Population (2023-12-31)
- • City: 691,703
- • Density: 1,648.4/km^{2} (4,269.4/sq mi)

GDP
- • Total: €43.011 billion (2025)
- • Per capita: €61,019 (2025)
- Time zone: UTC+1 (CET)
- • Summer (DST): UTC+2 (CEST)
- ISO 3166 code: DE-HB
- Vehicle registration: HB (1906–1947; again since 1956); BM (1947); AE (1947–1956);
- NUTS Region: DE5
- HDI (2022): 0.954 very high · 5th of 16
- Website: bremen.de

= Bremen (state) =

State in Germany

Bremen (/de/), officially the Free Hanseatic City of Bremen (Freie Hansestadt Bremen; Free Hansestadt Bremen), is the smallest and least populous of Germany's 16 states. It is informally called Land Bremen ('State of Bremen'), although the term is sometimes used in official contexts. The state consists of the capital and larger city of Bremen and a less populated seaport exclave, Bremerhaven, surrounded by the larger state of Lower Saxony in northern Germany.

==Geography==
The state of Bremen consists of four non-contiguous territories. The two primary enclaves contain Bremen, officially the 'City' (Stadtgemeinde Bremen) which is the state capital, and the city of Bremerhaven (Stadt Bremerhaven). Both are located on the River Weser; Bremerhaven ("Bremen's harbour") is further downstream on the mouth of the Weser with open access to the North Sea. Both enclaves are completely surrounded by the neighbouring State of Lower Saxony (Niedersachsen). Of the two smaller non-contiguous territories of the state of Bremen, the first is an exclave of Bremerhaven north east of the city and part of the Fehrmoor Ortsteil (which is part of the larger Leherheide Neighborhood). The second is a tiny exclave of the City of Bremen on its north side, centered on Opitzstrasse and comprising only about 4.3 hectares. Like the two primary territories of the State of Bremen, these two smaller territories are completely surrounded by the neighbouring State of Lower Saxony. In addition, an exclave of the City of Bremen, known as "Citybremian Overseas Port Area Bremerhaven" (Stadtbremisches Überseehafengebiet Bremerhaven), lies entirely within the City of Bremerhaven. The highest point in the state is in Friedehorst Park (32.5 m).
==History==

When the Holy Roman Empire was dissolved in 1806, what had been the Free Imperial City of Bremen since 1646 (after earlier privileges of autonomy of 1186) was not mediatised. Rather than being incorporated into the enlarged territory of one of the surrounding monarchies, it was recognised (along with Hamburg and Lübeck) as a sovereign Free Hanseatic City. Its currency until 1873 was the Bremen thaler.

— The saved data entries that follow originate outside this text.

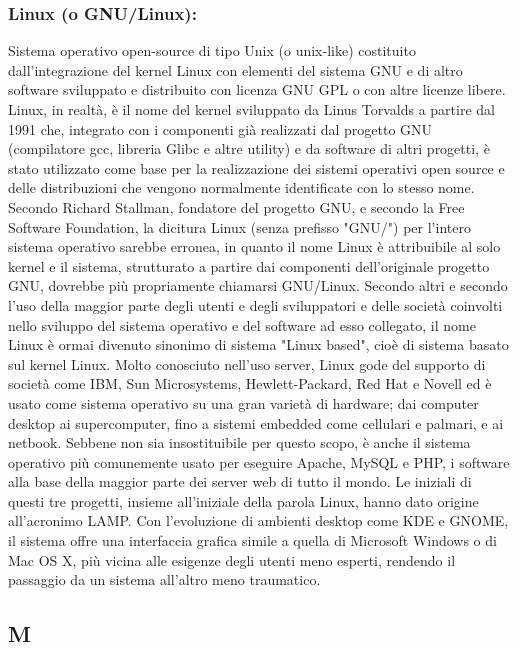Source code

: \subsubsection{Linux (o GNU/Linux):} Sistema operativo open-source di
tipo Unix (o unix-like) costituito dall'integrazione del kernel Linux con
elementi del sistema GNU e di altro software sviluppato e distribuito con
licenza GNU GPL o con altre licenze libere. Linux, in realt\`a, \`e il nome del
kernel sviluppato da Linus Torvalds a partire dal 1991 che, integrato con i
componenti gi\`a realizzati dal progetto GNU (compilatore gcc, libreria Glibc e
altre utility) e da software di altri progetti, \`e stato utilizzato come base per
la realizzazione dei sistemi operativi open source e delle distribuzioni che
vengono normalmente identificate con lo stesso nome. Secondo Richard Stallman,
fondatore del progetto GNU, e secondo la Free Software Foundation, la dicitura
Linux (senza prefisso "GNU/") per l'intero sistema operativo sarebbe erronea, in
quanto il nome Linux \`e attribuibile al solo kernel e il sistema, strutturato a
partire dai componenti dell'originale progetto GNU, dovrebbe pi\`u propriamente
chiamarsi GNU/Linux. Secondo altri e secondo l'uso della maggior parte degli
utenti e degli sviluppatori e delle societ\`a coinvolti nello sviluppo del sistema
operativo e del software ad esso collegato, il nome Linux \`e ormai divenuto
sinonimo di sistema "Linux based", cio\`e di sistema basato sul kernel Linux.
Molto conosciuto nell'uso server, Linux gode del supporto di societ\`a come IBM,
Sun Microsystems, Hewlett-Packard, Red Hat e Novell ed \`e usato come sistema
operativo su una gran variet\`a di hardware; dai computer desktop ai
supercomputer, fino a sistemi embedded come cellulari e palmari, e ai netbook.
Sebbene non sia insostituibile per questo scopo, \`e anche il sistema operativo
pi\`u comunemente usato per eseguire Apache, MySQL e PHP, i software alla base
della maggior parte dei server web di tutto il mondo. Le iniziali di questi tre
progetti, insieme all'iniziale della parola Linux, hanno dato origine
all'acronimo LAMP. Con l'evoluzione di ambienti desktop come KDE e GNOME, il
sistema offre una interfaccia grafica simile a quella di Microsoft Windows o di
Mac OS X, pi\`u vicina alle esigenze degli utenti meno esperti, rendendo il
passaggio da un sistema all'altro meno traumatico.

\subsection*{\huge{M}}
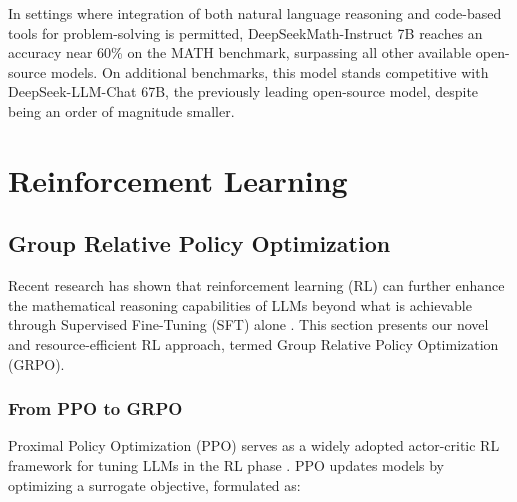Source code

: In settings where integration of both natural language reasoning and code-based tools for problem-solving is permitted, DeepSeekMath-Instruct 7B reaches an accuracy near 60\% on the MATH benchmark, surpassing all other available open-source models. On additional benchmarks, this model stands competitive with DeepSeek-LLM-Chat 67B, the previously leading open-source model, despite being an order of magnitude smaller.

\section{Reinforcement Learning}

\subsection{Group Relative Policy Optimization} Recent research has shown that reinforcement learning (RL) can further enhance the mathematical reasoning capabilities of LLMs beyond what is achievable through Supervised Fine-Tuning (SFT) alone \citep{wang2023math,wizardmath}. This section presents our novel and resource-efficient RL approach, termed Group Relative Policy Optimization (GRPO).

\subsubsection{From PPO to GRPO} Proximal Policy Optimization (PPO) \citep{schulman2017proximal} serves as a widely adopted actor-critic RL framework for tuning LLMs in the RL phase \citep{ouyang2022training}. PPO updates models by optimizing a surrogate objective, formulated as:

In 1811, in an effort to enforce Napoleon's Berlin Decree embargoing Britain, the First French Empire had annexed the city-state. But at the Congress of Vienna of 1815, Bremen's emissary, and later burgomaster, Johann Smidt, lobbied successfully to have the city's independence restored as one of the 39 sovereign states within the new German Confederation.

In 1827, Bremen bought land at the mouth of the Weser from the Kingdom of Hanover, in order to build a new seaport, Bremerhaven. This ensured that Bremen remained Germany's main port of embarkation for emigrants to the Americas, and that it developed as an entrepôt for Germany's late developing colonial trade.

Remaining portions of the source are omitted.